During this project, we started up the LChange workshop series, from its first resounding success in LChange’19 to its follow-ups LChange’21, LChange’22 and LChange’23. The series will remain long after the closing of this project. We have also participated in the first ever shared task on lexical semantic change, SemEval2020 Task 1 on Unsupervised Lexical Semantic Change Detection. There have been multiple outcomes relating to this work, including several manually annotated datasets: the largest resource of graded contextualized, diachronic word meaning, in particular on Swedish and a paper describing the resources at EMNLP’21. Since our task at SemEval2020, there has been many follow-ups, including for Italian, Russian, Spanish, Norwegian, and Chinese. We published the first book on Computational approaches to semantic change and the first major survey in the field of LSC. We have also written book chapters to be included in the Routledge Handbook of Historical Linguistics and The Wiley Blackwell Companion to Diachronic Linguistics. As a part of our work, we contributed to the development of the DURel Annotation Tool used for annotating sentence pairs (in graded Word-In-Context-style), to form sense clusters of a word and to visualize them over time. This can reveal lexical properties such as polysemy, vagueness or change of meaning of a word and is crucial for our continued study of semantic change.
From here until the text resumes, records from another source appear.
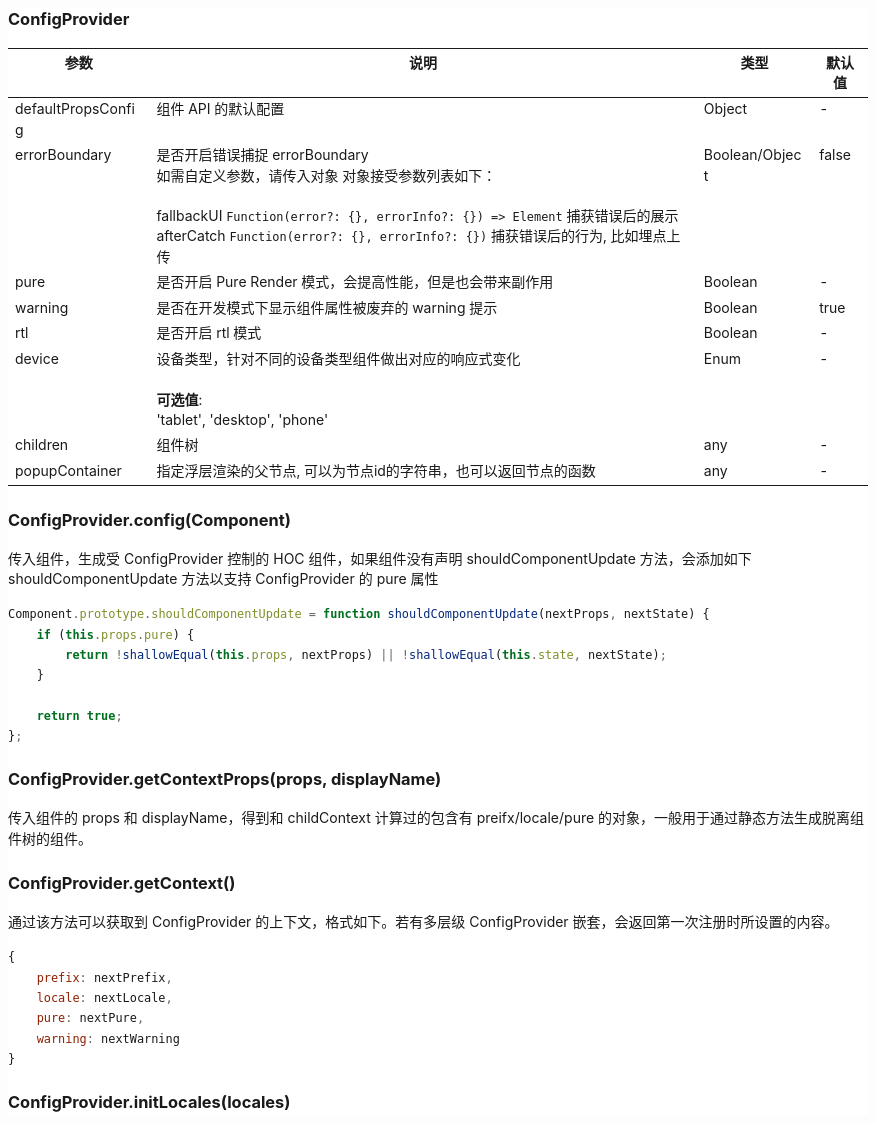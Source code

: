 ### ConfigProvider

| 参数                 | 说明                                                                                                                                                                                                         | 类型             | 默认值   |
| ------------------ | ---------------------------------------------------------------------------------------------------------------------------------------------------------------------------------------------------------- | -------------- | ----- |
| defaultPropsConfig | 组件 API 的默认配置                                                                                                                                                                                               | Object         | -     |
| errorBoundary      | 是否开启错误捕捉 errorBoundary<br/>如需自定义参数，请传入对象 对象接受参数列表如下：<br/><br/>fallbackUI `Function(error?: {}, errorInfo?: {}) => Element` 捕获错误后的展示<br/>afterCatch `Function(error?: {}, errorInfo?: {})` 捕获错误后的行为, 比如埋点上传 | Boolean/Object | false |
| pure               | 是否开启 Pure Render 模式，会提高性能，但是也会带来副作用                                                                                                                                                                        | Boolean        | -     |
| warning            | 是否在开发模式下显示组件属性被废弃的 warning 提示                                                                                                                                                                              | Boolean        | true  |
| rtl                | 是否开启 rtl 模式                                                                                                                                                                                                | Boolean        | -     |
| device             | 设备类型，针对不同的设备类型组件做出对应的响应式变化<br/><br/>**可选值**:<br/>'tablet', 'desktop', 'phone'                                                                                                                              | Enum           | -     |
| children           | 组件树                                                                                                                                                                                                        | any            | -     |
| popupContainer     | 指定浮层渲染的父节点, 可以为节点id的字符串，也可以返回节点的函数                                                                                                                                                                         | any            | -     |



### ConfigProvider.config(Component)

传入组件，生成受 ConfigProvider 控制的 HOC 组件，如果组件没有声明 shouldComponentUpdate 方法，会添加如下 shouldComponentUpdate 方法以支持 ConfigProvider 的 pure 属性

```jsx
Component.prototype.shouldComponentUpdate = function shouldComponentUpdate(nextProps, nextState) {
    if (this.props.pure) {
        return !shallowEqual(this.props, nextProps) || !shallowEqual(this.state, nextState);
    }

    return true;
};
```

### ConfigProvider.getContextProps(props, displayName)

传入组件的 props 和 displayName，得到和 childContext 计算过的包含有 preifx/locale/pure 的对象，一般用于通过静态方法生成脱离组件树的组件。

### ConfigProvider.getContext()

通过该方法可以获取到 ConfigProvider 的上下文，格式如下。若有多层级 ConfigProvider 嵌套，会返回第一次注册时所设置的内容。

```jsx
{
    prefix: nextPrefix,
    locale: nextLocale,
    pure: nextPure,
    warning: nextWarning
}
```

### ConfigProvider.initLocales(locales)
This project led to a large research program, Change is Key! around computational semantic change for the humanities and social sciences funded by Riksbankens Jubileumsfond. The program spans six years starting in 2022 with a total of 17 researchers, a research engineer and six partner universities. It is a true testament of the progress that was made during this project.

The project was funded 2019–2022, and got extended due to Covid-19. Early 2024, we will finally close the project and thus stop updating this webpage. We thank our funders, the Swedish Research Council for funding us under project number 2018-01184.

News

May 2022 – May 2022

Dublin, Ireland

LChange’22 in conjunction with ACL2022

LChange’22

LChange’22 is the third workshop for computational approaches to historical language change with the focus on digital text corpora. This year, the workshop will feature a shared task on semantic change detection for Spanish.

Come join us for this exciting adventure!

August 2021 – Present

EMNLP'21

DWUG: A large Resource of Diachronic Word Usage Graphs in Four Languages

EMNLP’21

We got our paper accepted for EMNLP’21, in which we describe the manually annotated dataset used for SemEval2020 Task1. This dataset contains the largest resource of graded contextualized, diachronic word meaning annotation in four different languages, namely English, German, Swedish, and Latin, based on 100,000 human semantic proximity judgments. The Swedish DWUG dataset is freely available on Zenodo.

August 2021 – Present

online

Book on Computational Approaches to Semantic Change

LangSci

Our book on Computational approaches to semantic change is finally published and openly available. There are eleven chapters ranging a survey of computational methods for semantic change, methods for and applications of semantic change, to a chapter on future challenges.

August 2021 – August 2021

Bangkok, Thailand

LChange’21 in conjunction with ACL2021

LChange’21

In this second LChange workshop, we will bring together the world’s pioneers and experts in computational approaches to historical language change with the focus on digital text corpora. In doing so, this workshop carries the triple goals of disseminating the state-of-the-art research on diachronic modelling of language change, fostering international cross-disciplinary collaborations, and exploring the fundamental theoretical and methodological challenges in this growing niche of computational linguistic research.

Papers can be found in the LChange’21 proceedings.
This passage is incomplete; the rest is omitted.